Count up the lines below where the word "editor" shows up, and respond with the number alone.

(Stored records)
================
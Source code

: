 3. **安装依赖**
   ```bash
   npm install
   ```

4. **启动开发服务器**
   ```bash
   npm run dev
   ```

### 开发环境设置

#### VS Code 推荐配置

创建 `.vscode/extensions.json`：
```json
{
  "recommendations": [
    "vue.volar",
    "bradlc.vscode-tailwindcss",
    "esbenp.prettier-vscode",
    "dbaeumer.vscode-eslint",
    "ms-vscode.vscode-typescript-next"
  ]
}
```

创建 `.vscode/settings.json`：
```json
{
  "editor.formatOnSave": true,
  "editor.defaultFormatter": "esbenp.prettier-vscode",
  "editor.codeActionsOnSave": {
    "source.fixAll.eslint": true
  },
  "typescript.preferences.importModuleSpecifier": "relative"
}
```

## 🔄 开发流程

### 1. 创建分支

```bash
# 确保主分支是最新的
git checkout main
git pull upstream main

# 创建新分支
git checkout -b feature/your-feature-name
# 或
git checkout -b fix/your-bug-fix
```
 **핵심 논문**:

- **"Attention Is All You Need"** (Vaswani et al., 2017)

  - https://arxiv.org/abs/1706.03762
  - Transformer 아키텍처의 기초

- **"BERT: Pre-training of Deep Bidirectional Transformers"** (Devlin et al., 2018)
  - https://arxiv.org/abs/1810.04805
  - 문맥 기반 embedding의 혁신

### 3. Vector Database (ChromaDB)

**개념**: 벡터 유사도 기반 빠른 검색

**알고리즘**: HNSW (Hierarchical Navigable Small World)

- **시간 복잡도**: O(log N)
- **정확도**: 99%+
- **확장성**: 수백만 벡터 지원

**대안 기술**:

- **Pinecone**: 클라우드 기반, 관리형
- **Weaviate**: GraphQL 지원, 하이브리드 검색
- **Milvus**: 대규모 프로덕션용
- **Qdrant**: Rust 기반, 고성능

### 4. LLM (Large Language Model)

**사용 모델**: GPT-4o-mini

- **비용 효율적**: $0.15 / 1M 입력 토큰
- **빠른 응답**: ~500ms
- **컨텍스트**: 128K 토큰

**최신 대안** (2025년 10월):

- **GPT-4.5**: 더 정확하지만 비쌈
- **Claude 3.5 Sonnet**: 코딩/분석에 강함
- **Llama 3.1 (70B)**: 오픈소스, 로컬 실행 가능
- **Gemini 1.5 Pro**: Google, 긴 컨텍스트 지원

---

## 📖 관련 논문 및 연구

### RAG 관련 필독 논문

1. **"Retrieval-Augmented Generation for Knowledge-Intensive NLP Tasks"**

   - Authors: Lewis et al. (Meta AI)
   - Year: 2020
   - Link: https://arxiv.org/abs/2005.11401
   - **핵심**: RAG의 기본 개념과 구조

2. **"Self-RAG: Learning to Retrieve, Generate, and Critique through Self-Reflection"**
================
* _Exercise solution_: 3